Hemant Tailor

Hemant is Virtual Clarity's Senior Data Scientist.

View articles by Hemant

Data Science: Magic for the 21st Century

“It’s a kind of magic”
– Queen

Yes! Magic! Let that sink in for a moment…. right now, you are either shouting at the screen burning in rage or intrigued by this wonder that will solve all your problems – I hope it’s not the latter!

I began my introduction like this because it surprises me that I still often find myself in conversations where ‘magic’ and ‘data science’ are used in the same sentence, sometimes leading to the belief that they are the same thing. It’s as if people think that data scientists have a mystical tool box where they can throw in every data source given to them and deliver ground breaking insight with a push of button. In an instant, they’re able to deliver a shaft of light that shows the way to one prize, one goal.

Data science isn’t a dark art, but an evolution of what people have been doing for a long time. The foundation is built upon a multi-disciplinary field that has refined how the scientific method is used to solve industry problems; an applied science. The goal is to apply an academic approach to the analysis using a range of analytical techniques, and draw conclusions to make better driven decisions/experiments.
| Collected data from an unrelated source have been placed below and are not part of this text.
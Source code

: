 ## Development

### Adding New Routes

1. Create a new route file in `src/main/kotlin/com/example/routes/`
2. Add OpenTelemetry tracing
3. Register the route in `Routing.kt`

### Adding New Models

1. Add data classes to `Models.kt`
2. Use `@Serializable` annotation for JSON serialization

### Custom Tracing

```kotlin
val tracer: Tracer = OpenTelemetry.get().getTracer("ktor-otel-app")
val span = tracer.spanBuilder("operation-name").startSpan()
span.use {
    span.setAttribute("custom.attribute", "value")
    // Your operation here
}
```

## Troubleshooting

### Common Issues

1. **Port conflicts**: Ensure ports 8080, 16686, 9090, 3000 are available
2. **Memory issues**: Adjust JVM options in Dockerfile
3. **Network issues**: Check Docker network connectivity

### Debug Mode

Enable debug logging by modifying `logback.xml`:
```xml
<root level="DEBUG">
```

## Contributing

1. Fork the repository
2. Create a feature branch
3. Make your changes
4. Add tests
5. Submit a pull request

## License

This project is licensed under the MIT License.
“Any sufficiently advanced technology is indistinguishable from magic.”

– Arthur C. Clarke

To generalise in a 10,000 ft overview, the first step to a successful project is to identify the realistic problem you are trying to solve and determine whether you can divide and conquer; take a big problem and break it into smaller ones. Next, gather the data sources that will help inform or formulate your hypothesis. Data, and getting access to data, is key. You should be asking yourself at the same time whether the data you need even exists!

In most cases, the initial data analysis is exploratory because you need to develop an understanding of whether the data is usable. It’s no good being given GBs of data when only 1% is useful; you may need to go back and get more data. Data preparation and triage must be done, or you may find that your hypothesis needs to change.

These are just some of the reasons why it’s a good idea to start data science projects small before developing full proofs of concept. It gives you an opportunity to generate ideas, but more importantly, to fail fast with ideas that don’t work out before any serious investment is made – whether it be intellectual, time or money (in that order).

Now for the next phenomenon: ‘data science / big data envy’ - the phrase isn’t new, but it perfectly describes the attitudes some people have when making business decisions at the senior level. It’s important to recognise this, since it can sometimes be the reason why a lot of data science and big data projects fail at the first hurdle. People hear the terms like data science, big data, machine learning, deep-learning etc., and feel the anxiety of falling behind their competitors - so they must have it. But their biggest mistake is first failing to ask, “What problem am I trying to solve?” before throwing money at it.

You don't need magical powers to do data science, but get it right and your colleagues will think you are pretty flash. Win big and you may find that your management really want it all and that you and your team really are the champions.